## Required work
Once you find the line with "4. Be sure to" in the data that follows, repeat it and every line after it exactly, through the line with "#### 2. Explain".

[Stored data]
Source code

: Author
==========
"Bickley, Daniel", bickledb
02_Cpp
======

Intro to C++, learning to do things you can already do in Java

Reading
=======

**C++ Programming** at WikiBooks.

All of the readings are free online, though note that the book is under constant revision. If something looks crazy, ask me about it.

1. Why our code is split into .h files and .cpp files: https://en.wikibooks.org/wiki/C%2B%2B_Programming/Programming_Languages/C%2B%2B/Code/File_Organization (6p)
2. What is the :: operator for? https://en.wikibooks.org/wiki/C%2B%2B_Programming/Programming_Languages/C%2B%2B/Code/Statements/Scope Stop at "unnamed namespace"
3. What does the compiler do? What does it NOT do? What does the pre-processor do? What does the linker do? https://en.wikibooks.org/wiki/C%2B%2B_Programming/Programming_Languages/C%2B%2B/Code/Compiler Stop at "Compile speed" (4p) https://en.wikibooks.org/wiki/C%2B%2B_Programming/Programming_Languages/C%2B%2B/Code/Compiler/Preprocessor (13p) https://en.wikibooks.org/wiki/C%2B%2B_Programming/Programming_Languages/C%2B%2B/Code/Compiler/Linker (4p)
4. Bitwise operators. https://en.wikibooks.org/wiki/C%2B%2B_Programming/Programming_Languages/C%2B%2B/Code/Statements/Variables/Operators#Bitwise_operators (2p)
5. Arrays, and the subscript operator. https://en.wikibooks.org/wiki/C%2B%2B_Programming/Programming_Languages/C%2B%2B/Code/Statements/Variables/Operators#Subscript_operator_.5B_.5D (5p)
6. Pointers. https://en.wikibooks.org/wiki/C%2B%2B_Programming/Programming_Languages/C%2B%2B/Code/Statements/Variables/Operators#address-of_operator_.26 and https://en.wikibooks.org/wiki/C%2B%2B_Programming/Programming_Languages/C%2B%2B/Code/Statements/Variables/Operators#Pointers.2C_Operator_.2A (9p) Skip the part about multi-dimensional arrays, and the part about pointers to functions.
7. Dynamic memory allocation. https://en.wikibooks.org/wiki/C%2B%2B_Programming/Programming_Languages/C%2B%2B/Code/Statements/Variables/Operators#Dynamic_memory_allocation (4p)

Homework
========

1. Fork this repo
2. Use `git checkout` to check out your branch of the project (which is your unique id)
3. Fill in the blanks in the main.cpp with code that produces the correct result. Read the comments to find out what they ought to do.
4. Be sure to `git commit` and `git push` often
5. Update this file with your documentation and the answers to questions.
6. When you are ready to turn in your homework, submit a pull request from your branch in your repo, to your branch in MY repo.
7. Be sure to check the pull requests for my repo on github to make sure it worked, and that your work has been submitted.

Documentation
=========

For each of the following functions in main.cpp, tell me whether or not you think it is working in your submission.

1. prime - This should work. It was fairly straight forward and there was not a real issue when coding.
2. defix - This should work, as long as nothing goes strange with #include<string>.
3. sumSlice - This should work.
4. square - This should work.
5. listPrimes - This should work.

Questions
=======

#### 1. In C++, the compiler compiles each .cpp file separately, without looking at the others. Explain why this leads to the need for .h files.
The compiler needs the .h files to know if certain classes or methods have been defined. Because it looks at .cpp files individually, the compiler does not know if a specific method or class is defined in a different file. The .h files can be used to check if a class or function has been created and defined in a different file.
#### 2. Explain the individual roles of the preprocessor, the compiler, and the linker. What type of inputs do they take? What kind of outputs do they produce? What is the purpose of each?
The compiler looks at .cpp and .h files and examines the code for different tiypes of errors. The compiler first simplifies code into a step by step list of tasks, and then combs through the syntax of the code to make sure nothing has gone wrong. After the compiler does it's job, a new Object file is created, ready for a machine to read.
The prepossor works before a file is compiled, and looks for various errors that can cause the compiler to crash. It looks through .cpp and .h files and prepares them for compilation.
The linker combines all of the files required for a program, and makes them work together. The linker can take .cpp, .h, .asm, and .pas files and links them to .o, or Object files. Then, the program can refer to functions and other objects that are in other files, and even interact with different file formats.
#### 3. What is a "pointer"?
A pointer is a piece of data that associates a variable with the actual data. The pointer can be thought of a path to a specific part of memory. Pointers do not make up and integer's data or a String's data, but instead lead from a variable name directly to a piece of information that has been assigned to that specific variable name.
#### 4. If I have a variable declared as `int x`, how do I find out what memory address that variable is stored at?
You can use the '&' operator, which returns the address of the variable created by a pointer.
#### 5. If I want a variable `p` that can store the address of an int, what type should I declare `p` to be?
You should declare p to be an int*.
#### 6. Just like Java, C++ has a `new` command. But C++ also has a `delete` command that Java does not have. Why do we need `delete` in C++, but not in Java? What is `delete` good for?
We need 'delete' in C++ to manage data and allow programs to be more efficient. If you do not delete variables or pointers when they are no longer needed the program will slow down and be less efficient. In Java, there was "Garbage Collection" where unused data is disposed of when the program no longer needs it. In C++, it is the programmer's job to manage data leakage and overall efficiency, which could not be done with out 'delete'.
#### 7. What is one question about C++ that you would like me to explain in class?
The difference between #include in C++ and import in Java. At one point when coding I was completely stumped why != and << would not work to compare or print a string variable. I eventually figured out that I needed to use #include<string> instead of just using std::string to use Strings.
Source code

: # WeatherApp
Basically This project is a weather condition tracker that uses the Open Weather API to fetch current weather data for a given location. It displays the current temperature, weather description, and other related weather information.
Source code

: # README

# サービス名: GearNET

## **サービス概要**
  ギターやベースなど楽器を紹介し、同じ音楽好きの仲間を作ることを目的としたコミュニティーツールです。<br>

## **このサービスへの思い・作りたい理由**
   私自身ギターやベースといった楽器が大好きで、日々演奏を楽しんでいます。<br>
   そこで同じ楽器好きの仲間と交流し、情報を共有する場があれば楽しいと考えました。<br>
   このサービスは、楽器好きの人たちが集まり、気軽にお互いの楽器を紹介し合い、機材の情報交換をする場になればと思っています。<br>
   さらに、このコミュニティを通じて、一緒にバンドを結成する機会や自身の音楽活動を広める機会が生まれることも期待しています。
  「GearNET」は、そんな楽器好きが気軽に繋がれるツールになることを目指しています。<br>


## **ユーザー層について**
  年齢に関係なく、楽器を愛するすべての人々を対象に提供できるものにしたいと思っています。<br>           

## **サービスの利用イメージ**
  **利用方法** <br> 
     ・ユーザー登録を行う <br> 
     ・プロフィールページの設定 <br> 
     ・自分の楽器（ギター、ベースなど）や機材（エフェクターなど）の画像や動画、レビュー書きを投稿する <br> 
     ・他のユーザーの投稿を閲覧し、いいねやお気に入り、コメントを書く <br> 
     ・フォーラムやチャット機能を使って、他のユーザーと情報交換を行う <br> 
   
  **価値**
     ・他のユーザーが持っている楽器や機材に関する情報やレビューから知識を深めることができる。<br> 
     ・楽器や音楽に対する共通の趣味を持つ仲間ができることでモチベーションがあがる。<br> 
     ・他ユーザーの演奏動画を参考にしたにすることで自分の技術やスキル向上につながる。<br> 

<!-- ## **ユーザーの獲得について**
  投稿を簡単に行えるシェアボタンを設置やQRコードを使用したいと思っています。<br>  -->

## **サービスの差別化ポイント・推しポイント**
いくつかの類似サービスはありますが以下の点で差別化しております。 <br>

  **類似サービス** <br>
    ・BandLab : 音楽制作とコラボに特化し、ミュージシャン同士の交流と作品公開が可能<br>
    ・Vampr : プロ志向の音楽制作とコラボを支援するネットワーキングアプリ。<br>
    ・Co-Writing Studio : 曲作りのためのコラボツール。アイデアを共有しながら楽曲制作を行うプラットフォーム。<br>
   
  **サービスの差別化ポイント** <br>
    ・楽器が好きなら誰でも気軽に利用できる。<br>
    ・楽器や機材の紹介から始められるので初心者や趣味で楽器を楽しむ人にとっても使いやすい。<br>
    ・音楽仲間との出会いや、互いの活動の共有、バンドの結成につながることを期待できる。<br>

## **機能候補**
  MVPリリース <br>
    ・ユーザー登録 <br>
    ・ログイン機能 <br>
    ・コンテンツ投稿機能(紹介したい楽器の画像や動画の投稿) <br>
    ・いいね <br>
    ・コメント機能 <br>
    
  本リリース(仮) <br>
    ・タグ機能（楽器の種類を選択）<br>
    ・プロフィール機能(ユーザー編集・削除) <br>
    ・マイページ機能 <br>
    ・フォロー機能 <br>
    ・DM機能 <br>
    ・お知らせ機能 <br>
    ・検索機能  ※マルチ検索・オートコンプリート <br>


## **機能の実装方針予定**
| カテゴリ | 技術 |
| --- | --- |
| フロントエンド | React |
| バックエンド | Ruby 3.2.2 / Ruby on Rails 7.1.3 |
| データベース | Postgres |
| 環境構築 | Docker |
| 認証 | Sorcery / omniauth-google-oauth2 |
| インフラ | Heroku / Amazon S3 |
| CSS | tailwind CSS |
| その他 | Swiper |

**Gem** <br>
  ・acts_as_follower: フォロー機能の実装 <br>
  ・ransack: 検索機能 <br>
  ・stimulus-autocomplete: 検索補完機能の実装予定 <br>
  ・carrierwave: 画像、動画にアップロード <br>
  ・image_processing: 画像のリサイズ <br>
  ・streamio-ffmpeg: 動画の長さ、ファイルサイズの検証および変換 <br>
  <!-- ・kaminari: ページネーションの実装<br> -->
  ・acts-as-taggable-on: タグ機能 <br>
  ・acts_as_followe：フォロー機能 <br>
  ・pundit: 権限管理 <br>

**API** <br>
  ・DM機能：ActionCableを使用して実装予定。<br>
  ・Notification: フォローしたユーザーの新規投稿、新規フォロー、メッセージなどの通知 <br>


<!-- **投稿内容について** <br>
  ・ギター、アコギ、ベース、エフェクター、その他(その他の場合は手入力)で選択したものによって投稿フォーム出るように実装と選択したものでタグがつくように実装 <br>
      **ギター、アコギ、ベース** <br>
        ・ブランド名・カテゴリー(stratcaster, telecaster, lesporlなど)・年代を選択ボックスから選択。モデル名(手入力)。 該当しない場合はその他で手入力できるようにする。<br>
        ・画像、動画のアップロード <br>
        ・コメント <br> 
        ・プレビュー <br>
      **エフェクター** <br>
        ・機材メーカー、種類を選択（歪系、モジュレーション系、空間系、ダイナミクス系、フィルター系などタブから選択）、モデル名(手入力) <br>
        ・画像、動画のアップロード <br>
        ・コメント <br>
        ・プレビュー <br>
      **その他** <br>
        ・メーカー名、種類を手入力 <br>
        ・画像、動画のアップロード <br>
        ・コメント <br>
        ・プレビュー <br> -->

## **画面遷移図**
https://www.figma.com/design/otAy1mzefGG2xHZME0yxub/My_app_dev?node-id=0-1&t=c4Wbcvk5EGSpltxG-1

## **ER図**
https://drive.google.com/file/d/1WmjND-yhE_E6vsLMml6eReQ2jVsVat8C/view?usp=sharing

## Solution for this exercise
4. Be sure to `git commit` and `git push` often
5. Update this file with your documentation and the answers to questions.
6. When you are ready to turn in your homework, submit a pull request from your branch in your repo, to your branch in MY repo.
7. Be sure to check the pull requests for my repo on github to make sure it worked, and that your work has been submitted.

Documentation
=========

For each of the following functions in main.cpp, tell me whether or not you think it is working in your submission.

1. prime - This should work. It was fairly straight forward and there was not a real issue when coding.
2. defix - This should work, as long as nothing goes strange with #include<string>.
3. sumSlice - This should work.
4. square - This should work.
5. listPrimes - This should work.

Questions
=======

#### 1. In C++, the compiler compiles each .cpp file separately, without looking at the others. Explain why this leads to the need for .h files.
The compiler needs the .h files to know if certain classes or methods have been defined. Because it looks at .cpp files individually, the compiler does not know if a specific method or class is defined in a different file. The .h files can be used to check if a class or function has been created and defined in a different file.
#### 2. Explain the individual roles of the preprocessor, the compiler, and the linker. What type of inputs do they take? What kind of outputs do they produce? What is the purpose of each?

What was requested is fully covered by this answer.